As part of the Berbera plan, modeled on DP World’s Jebel Ali Free Zone in Dubai, the economic zone is linked to the port and strategically located along the Berbera Corridor.

If the new negotiations are fruitful, the Bagamoyo project will bolster Tanzania’s plans to expand its marine transport portfolio both in the Indian Ocean and the Great Lakes region. The port is expected to handle 20 million shipping containers annually by 2045, which would be 25 times the amount of cargo currently handled by the port of Dar es Salaam.

Some $58.3 million out of Tanzania’s budget for 2021/22 has been allocated to implement several marine transport projects in Lakes Victoria and Tanganyika aimed at raising the volume of cargo and passenger movements between Tanzania and neighboring countries.

According to the Ministry of Works, a new ship with 600-passenger and 400- ton cargo capacity is being built to ply Lake Tanganyika from Kigoma Port and boost trade with Rwanda, Burundi, and the DRC alongside the 100-year-old, 70-metre-long MV Liemba, now undergoing rehabilitation.

Expansion galore

Meanwhile, Dar es Salaam and the other key Indian Ocean ports, Tanga and Mtwara, are also being expanded, modernized, and upgraded to increase their capacity to accommodate big ships.

Seven of the 11 berths at the 2,600-metre Port of Dar es Salaam are being expanded from 191 meters to 327 meters and in-depth from eight to 15 meters.
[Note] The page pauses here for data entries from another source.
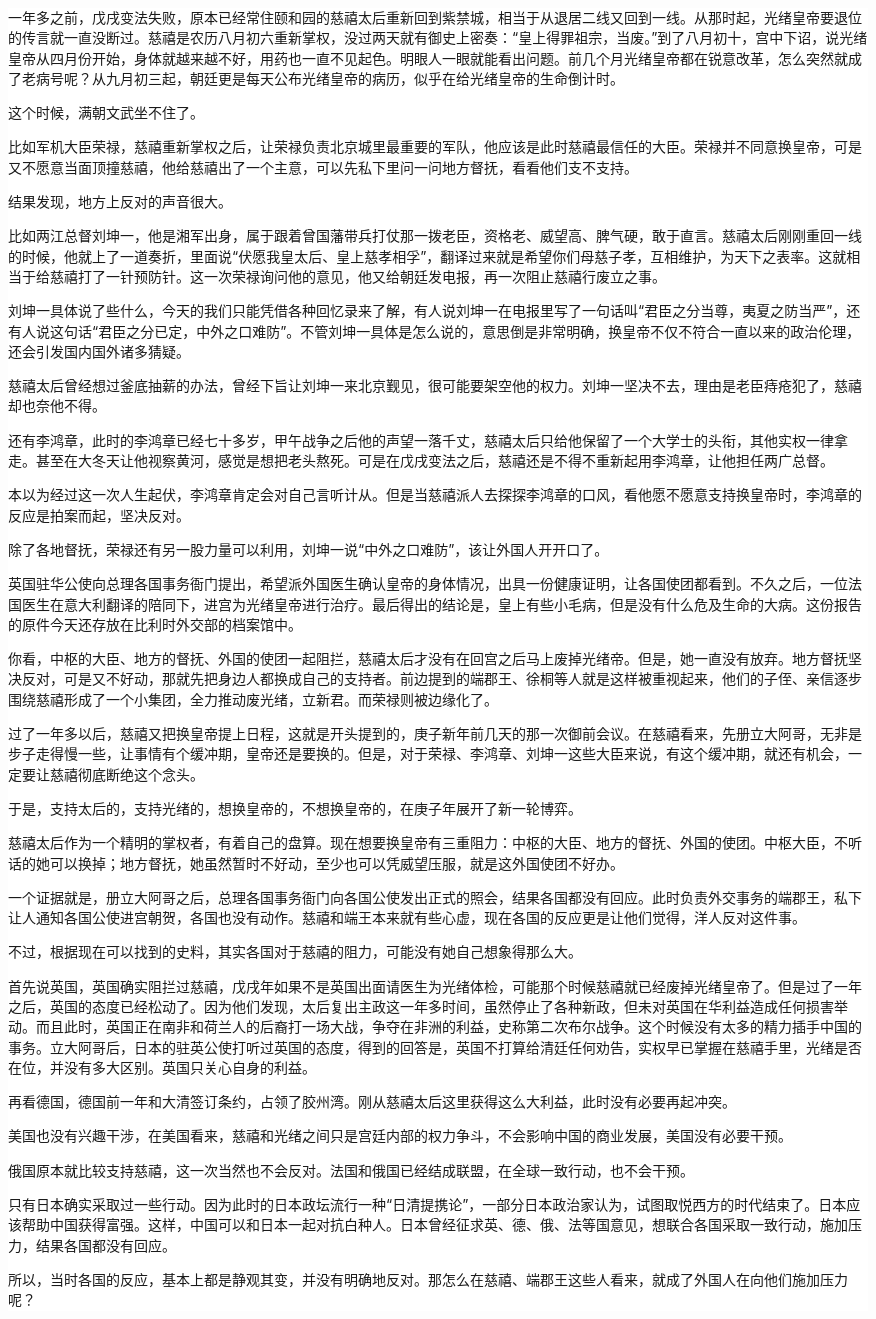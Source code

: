 一年多之前，戊戌变法失败，原本已经常住颐和园的慈禧太后重新回到紫禁城，相当于从退居二线又回到一线。从那时起，光绪皇帝要退位的传言就一直没断过。慈禧是农历八月初六重新掌权，没过两天就有御史上密奏：“皇上得罪祖宗，当废。”到了八月初十，宫中下诏，说光绪皇帝从四月份开始，身体就越来越不好，用药也一直不见起色。明眼人一眼就能看出问题。前几个月光绪皇帝都在锐意改革，怎么突然就成了老病号呢？从九月初三起，朝廷更是每天公布光绪皇帝的病历，似乎在给光绪皇帝的生命倒计时。

这个时候，满朝文武坐不住了。

比如军机大臣荣禄，慈禧重新掌权之后，让荣禄负责北京城里最重要的军队，他应该是此时慈禧最信任的大臣。荣禄并不同意换皇帝，可是又不愿意当面顶撞慈禧，他给慈禧出了一个主意，可以先私下里问一问地方督抚，看看他们支不支持。

结果发现，地方上反对的声音很大。

比如两江总督刘坤一，他是湘军出身，属于跟着曾国藩带兵打仗那一拨老臣，资格老、威望高、脾气硬，敢于直言。慈禧太后刚刚重回一线的时候，他就上了一道奏折，里面说“伏愿我皇太后、皇上慈孝相孚”，翻译过来就是希望你们母慈子孝，互相维护，为天下之表率。这就相当于给慈禧打了一针预防针。这一次荣禄询问他的意见，他又给朝廷发电报，再一次阻止慈禧行废立之事。

刘坤一具体说了些什么，今天的我们只能凭借各种回忆录来了解，有人说刘坤一在电报里写了一句话叫“君臣之分当尊，夷夏之防当严”，还有人说这句话“君臣之分已定，中外之口难防”。不管刘坤一具体是怎么说的，意思倒是非常明确，换皇帝不仅不符合一直以来的政治伦理，还会引发国内国外诸多猜疑。

慈禧太后曾经想过釜底抽薪的办法，曾经下旨让刘坤一来北京觐见，很可能要架空他的权力。刘坤一坚决不去，理由是老臣痔疮犯了，慈禧却也奈他不得。

还有李鸿章，此时的李鸿章已经七十多岁，甲午战争之后他的声望一落千丈，慈禧太后只给他保留了一个大学士的头衔，其他实权一律拿走。甚至在大冬天让他视察黄河，感觉是想把老头熬死。可是在戊戌变法之后，慈禧还是不得不重新起用李鸿章，让他担任两广总督。

本以为经过这一次人生起伏，李鸿章肯定会对自己言听计从。但是当慈禧派人去探探李鸿章的口风，看他愿不愿意支持换皇帝时，李鸿章的反应是拍案而起，坚决反对。

除了各地督抚，荣禄还有另一股力量可以利用，刘坤一说“中外之口难防”，该让外国人开开口了。

英国驻华公使向总理各国事务衙门提出，希望派外国医生确认皇帝的身体情况，出具一份健康证明，让各国使团都看到。不久之后，一位法国医生在意大利翻译的陪同下，进宫为光绪皇帝进行治疗。最后得出的结论是，皇上有些小毛病，但是没有什么危及生命的大病。这份报告的原件今天还存放在比利时外交部的档案馆中。

你看，中枢的大臣、地方的督抚、外国的使团一起阻拦，慈禧太后才没有在回宫之后马上废掉光绪帝。但是，她一直没有放弃。地方督抚坚决反对，可是又不好动，那就先把身边人都换成自己的支持者。前边提到的端郡王、徐桐等人就是这样被重视起来，他们的子侄、亲信逐步围绕慈禧形成了一个小集团，全力推动废光绪，立新君。而荣禄则被边缘化了。

过了一年多以后，慈禧又把换皇帝提上日程，这就是开头提到的，庚子新年前几天的那一次御前会议。在慈禧看来，先册立大阿哥，无非是步子走得慢一些，让事情有个缓冲期，皇帝还是要换的。但是，对于荣禄、李鸿章、刘坤一这些大臣来说，有这个缓冲期，就还有机会，一定要让慈禧彻底断绝这个念头。

于是，支持太后的，支持光绪的，想换皇帝的，不想换皇帝的，在庚子年展开了新一轮博弈。



慈禧太后作为一个精明的掌权者，有着自己的盘算。现在想要换皇帝有三重阻力：中枢的大臣、地方的督抚、外国的使团。中枢大臣，不听话的她可以换掉；地方督抚，她虽然暂时不好动，至少也可以凭威望压服，就是这外国使团不好办。

一个证据就是，册立大阿哥之后，总理各国事务衙门向各国公使发出正式的照会，结果各国都没有回应。此时负责外交事务的端郡王，私下让人通知各国公使进宫朝贺，各国也没有动作。慈禧和端王本来就有些心虚，现在各国的反应更是让他们觉得，洋人反对这件事。

不过，根据现在可以找到的史料，其实各国对于慈禧的阻力，可能没有她自己想象得那么大。

首先说英国，英国确实阻拦过慈禧，戊戌年如果不是英国出面请医生为光绪体检，可能那个时候慈禧就已经废掉光绪皇帝了。但是过了一年之后，英国的态度已经松动了。因为他们发现，太后复出主政这一年多时间，虽然停止了各种新政，但未对英国在华利益造成任何损害举动。而且此时，英国正在南非和荷兰人的后裔打一场大战，争夺在非洲的利益，史称第二次布尔战争。这个时候没有太多的精力插手中国的事务。立大阿哥后，日本的驻英公使打听过英国的态度，得到的回答是，英国不打算给清廷任何劝告，实权早已掌握在慈禧手里，光绪是否在位，并没有多大区别。英国只关心自身的利益。

再看德国，德国前一年和大清签订条约，占领了胶州湾。刚从慈禧太后这里获得这么大利益，此时没有必要再起冲突。

美国也没有兴趣干涉，在美国看来，慈禧和光绪之间只是宫廷内部的权力争斗，不会影响中国的商业发展，美国没有必要干预。

俄国原本就比较支持慈禧，这一次当然也不会反对。法国和俄国已经结成联盟，在全球一致行动，也不会干预。

只有日本确实采取过一些行动。因为此时的日本政坛流行一种“日清提携论”，一部分日本政治家认为，试图取悦西方的时代结束了。日本应该帮助中国获得富强。这样，中国可以和日本一起对抗白种人。日本曾经征求英、德、俄、法等国意见，想联合各国采取一致行动，施加压力，结果各国都没有回应。

所以，当时各国的反应，基本上都是静观其变，并没有明确地反对。那怎么在慈禧、端郡王这些人看来，就成了外国人在向他们施加压力呢？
The Tanga port, which will be the exit point for Ugandan petroleum products through the up-and-coming East African Crude Oil Pipeline, is also being dredged from 3.5 meters to 15 meters and raise its cargo handling capacity to over one million tons per year.
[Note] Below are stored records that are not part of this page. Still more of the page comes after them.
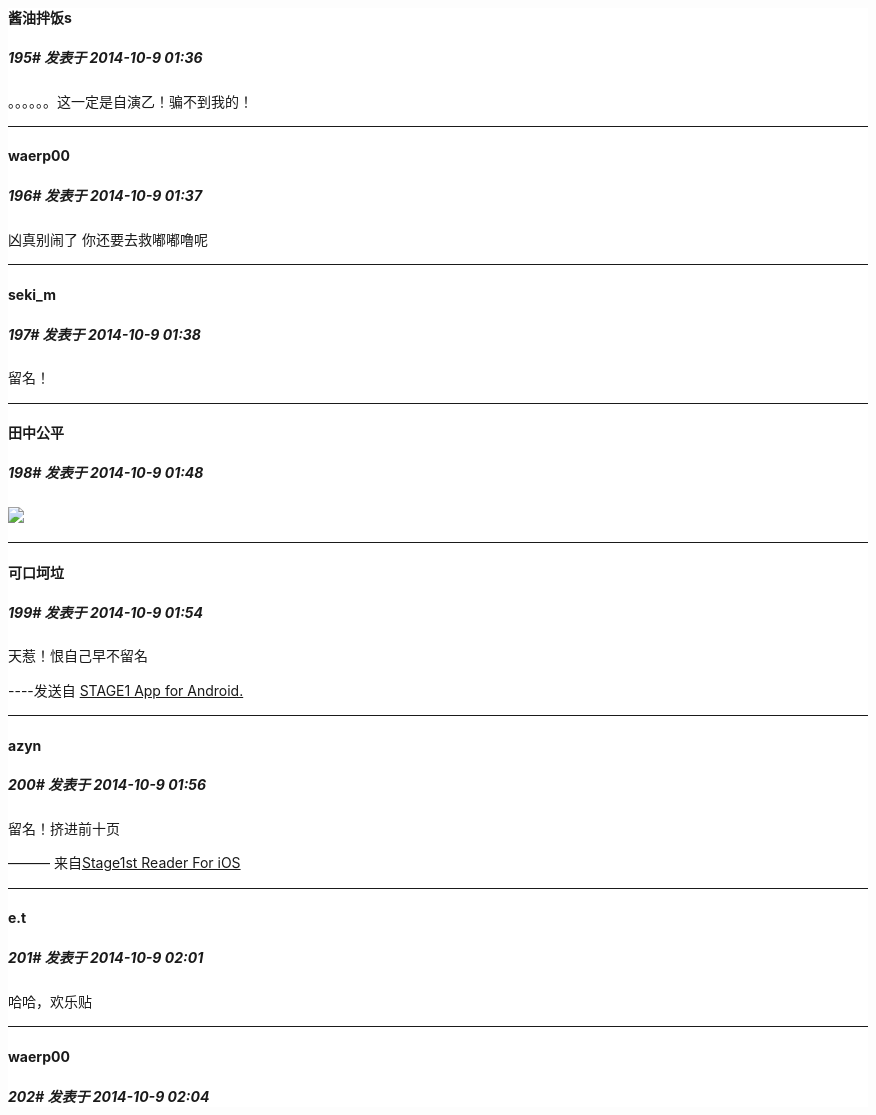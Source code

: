 ####  酱油拌饭s  
##### 195#       发表于 2014-10-9 01:36

。。。。。。这一定是自演乙！骗不到我的！

*****

####  waerp00  
##### 196#       发表于 2014-10-9 01:37

凶真别闹了 你还要去救嘟嘟噜呢

*****

####  seki_m  
##### 197#       发表于 2014-10-9 01:38

留名！

*****

####  田中公平  
##### 198#       发表于 2014-10-9 01:48

<img src="https://static.saraba1st.com/image/smiley/face/155.jpg" referrerpolicy="no-referrer">

*****

####  可口坷垃  
##### 199#       发表于 2014-10-9 01:54

天惹！恨自己早不留名

----发送自 [STAGE1 App for Android.](http://stage1.5j4m.com/?1.17)

*****

####  azyn  
##### 200#       发表于 2014-10-9 01:56

留名！挤进前十页

——— 来自[Stage1st Reader For iOS](http://itunes.apple.com/us/app/stage1st-reader/id509916119?mt=8)

*****

####  e.t  
##### 201#       发表于 2014-10-9 02:01

哈哈，欢乐贴

*****

####  waerp00  
##### 202#       发表于 2014-10-9 02:04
Up to 90 percent of Tanzania’s international trade transactions depend on the port of Dar es Salaam. Uganda, Rwanda, Burundi, and eastern DR Congo are the target destinations for cargo offloaded at the Dar and Tanga ports while Mtwara port handles cargo for Malawi, Zambia, and Zimbabwe.

Rwanda is the leading EAC partner state using the Port of Dar es Salaam, with about one million tons of cargo recorded at the port per year, according to TPA figures. Burundi depends on the port for 99.2 percent of its international cargo while the figure for Rwanda is 86 percent, comprising both imports and exports.
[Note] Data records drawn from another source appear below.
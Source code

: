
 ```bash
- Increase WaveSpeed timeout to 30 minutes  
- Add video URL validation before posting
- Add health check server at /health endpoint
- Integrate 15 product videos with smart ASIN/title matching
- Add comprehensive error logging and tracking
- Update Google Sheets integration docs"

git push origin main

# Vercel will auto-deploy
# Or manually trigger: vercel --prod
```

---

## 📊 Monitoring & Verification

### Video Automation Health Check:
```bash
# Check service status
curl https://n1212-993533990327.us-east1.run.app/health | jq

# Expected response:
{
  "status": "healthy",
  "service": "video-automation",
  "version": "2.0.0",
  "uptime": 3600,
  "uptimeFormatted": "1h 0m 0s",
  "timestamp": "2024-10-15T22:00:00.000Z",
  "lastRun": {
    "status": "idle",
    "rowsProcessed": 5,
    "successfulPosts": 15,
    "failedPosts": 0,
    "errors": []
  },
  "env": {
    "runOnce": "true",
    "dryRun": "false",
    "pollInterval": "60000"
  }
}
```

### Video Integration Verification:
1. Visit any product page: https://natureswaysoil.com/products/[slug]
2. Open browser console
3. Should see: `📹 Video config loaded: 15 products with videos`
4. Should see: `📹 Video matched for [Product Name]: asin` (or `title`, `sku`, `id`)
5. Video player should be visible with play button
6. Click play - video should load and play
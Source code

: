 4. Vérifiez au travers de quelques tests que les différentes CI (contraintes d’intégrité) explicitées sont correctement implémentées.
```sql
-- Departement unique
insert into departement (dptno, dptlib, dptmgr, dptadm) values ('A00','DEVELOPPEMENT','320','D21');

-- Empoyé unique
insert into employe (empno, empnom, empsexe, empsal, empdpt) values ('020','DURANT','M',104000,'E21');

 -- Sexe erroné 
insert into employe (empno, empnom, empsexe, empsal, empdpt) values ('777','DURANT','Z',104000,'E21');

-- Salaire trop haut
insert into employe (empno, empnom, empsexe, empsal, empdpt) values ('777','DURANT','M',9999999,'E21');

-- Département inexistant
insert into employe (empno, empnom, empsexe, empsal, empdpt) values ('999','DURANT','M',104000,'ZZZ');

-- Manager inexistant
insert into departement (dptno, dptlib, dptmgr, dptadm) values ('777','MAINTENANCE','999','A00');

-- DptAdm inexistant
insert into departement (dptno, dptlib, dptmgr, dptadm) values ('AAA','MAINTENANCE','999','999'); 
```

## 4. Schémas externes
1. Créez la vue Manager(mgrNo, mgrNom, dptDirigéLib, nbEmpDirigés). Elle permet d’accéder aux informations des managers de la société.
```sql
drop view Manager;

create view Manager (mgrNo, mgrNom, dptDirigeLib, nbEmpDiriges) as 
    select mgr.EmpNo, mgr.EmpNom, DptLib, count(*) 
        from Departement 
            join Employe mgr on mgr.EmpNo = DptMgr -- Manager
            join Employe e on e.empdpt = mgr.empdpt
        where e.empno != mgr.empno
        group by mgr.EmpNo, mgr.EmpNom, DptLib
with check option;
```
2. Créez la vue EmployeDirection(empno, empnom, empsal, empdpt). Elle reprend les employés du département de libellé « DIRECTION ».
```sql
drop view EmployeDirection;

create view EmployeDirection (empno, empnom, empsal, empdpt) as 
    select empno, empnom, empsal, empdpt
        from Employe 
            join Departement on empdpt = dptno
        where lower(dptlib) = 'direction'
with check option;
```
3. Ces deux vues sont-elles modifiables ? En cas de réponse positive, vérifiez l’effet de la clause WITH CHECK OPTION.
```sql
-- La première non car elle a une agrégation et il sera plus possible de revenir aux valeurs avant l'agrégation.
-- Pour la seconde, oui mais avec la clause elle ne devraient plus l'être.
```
In mid-June President Samia paid an inspection visit to the construction of the 3.2-kilometer Kigongo-Busisi bridge — the longest in East Africa— across the southern end of Lake Victoria and the 3,000-tonne MV Mwanza Hapa Kazi Tu cargo ship now being built to ply the lake.

Construction of the $308.88 million bridge is at 27 percent and is supposed to be complete in early 2024. It is being jointly built by the China Civil Engineering Construction Group (CCECG) and China Railway 15th Bureau and will cut transportation time across the lake from 35 minutes by ferry to just four minutes.

The $38.72 million MV Mwanza Hapa Kazi Tu construction project is being handled by South Korean firms Gas-Entec and Kangnam and is scheduled for completion by December next year.

President Samia also inaugurated a $15.53 million slipway at the Mwanza South port that will facilitate further ship construction projects for Lake Victoria. She said the aim was to make Mwanza a major hub of marine business in the Great Lakes region once the SGR project is complete, considering its strategic positioning.

Tanzania already has two major ships serving all three countries that share Lake Victoria — MV Victoria with a carrying capacity of 1,200 passengers and 200 tons of cargo, and MV Butiama with the capacity to carry 200 passengers and 100 tons of cargo.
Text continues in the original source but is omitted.